- [Directions]:
Only one stretch of the records below is wanted: the lines from the one holding "3. In the task" through the one holding "5. Open command". Return it exactly, both ends included.

- [Information supplied]:
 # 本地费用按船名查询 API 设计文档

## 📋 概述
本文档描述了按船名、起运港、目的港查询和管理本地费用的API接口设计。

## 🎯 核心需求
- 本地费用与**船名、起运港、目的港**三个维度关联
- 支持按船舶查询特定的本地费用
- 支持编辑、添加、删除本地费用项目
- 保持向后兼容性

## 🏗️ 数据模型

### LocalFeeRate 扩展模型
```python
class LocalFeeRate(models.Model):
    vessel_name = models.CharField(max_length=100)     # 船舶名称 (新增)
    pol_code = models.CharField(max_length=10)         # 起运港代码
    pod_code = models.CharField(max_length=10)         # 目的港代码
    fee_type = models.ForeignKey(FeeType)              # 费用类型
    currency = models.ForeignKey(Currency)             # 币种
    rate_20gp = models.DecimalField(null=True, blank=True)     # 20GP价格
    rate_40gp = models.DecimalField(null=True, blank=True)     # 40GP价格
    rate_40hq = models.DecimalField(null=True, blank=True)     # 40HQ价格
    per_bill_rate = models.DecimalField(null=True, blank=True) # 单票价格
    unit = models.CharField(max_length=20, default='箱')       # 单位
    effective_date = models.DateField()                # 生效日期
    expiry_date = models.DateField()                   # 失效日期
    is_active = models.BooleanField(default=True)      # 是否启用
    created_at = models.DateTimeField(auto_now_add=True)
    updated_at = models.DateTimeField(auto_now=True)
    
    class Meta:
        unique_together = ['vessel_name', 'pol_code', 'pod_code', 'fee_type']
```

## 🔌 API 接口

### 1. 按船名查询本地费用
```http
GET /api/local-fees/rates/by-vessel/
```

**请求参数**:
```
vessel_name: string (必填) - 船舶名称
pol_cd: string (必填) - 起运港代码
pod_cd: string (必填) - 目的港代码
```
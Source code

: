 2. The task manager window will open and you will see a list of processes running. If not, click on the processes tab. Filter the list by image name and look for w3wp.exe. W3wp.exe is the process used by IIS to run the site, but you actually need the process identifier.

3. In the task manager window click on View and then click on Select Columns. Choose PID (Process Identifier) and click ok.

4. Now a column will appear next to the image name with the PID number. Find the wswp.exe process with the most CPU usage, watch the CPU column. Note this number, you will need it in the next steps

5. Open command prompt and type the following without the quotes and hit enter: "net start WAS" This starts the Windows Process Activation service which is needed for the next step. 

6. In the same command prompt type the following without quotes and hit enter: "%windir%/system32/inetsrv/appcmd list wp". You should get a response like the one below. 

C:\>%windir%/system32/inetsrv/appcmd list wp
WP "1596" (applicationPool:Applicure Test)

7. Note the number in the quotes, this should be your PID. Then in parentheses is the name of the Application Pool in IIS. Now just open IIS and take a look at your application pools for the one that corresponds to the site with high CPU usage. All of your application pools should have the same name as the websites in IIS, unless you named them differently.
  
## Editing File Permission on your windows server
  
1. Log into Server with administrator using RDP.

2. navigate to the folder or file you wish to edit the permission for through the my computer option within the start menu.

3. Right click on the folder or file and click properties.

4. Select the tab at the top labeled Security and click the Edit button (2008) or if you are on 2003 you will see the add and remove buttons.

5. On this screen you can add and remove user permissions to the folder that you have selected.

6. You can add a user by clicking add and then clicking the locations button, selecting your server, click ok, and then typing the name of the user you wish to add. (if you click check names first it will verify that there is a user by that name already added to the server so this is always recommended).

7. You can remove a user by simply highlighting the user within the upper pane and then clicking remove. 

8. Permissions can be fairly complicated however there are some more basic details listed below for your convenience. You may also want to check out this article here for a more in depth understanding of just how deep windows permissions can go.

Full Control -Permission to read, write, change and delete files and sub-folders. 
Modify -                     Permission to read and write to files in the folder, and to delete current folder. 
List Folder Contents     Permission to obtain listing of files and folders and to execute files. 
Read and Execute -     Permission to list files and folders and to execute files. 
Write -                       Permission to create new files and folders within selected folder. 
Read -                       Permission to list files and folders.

- [Task answer]:
3. In the task manager window click on View and then click on Select Columns. Choose PID (Process Identifier) and click ok.

4. Now a column will appear next to the image name with the PID number. Find the wswp.exe process with the most CPU usage, watch the CPU column. Note this number, you will need it in the next steps

5. Open command prompt and type the following without the quotes and hit enter: "net start WAS" This starts the Windows Process Activation service which is needed for the next step. 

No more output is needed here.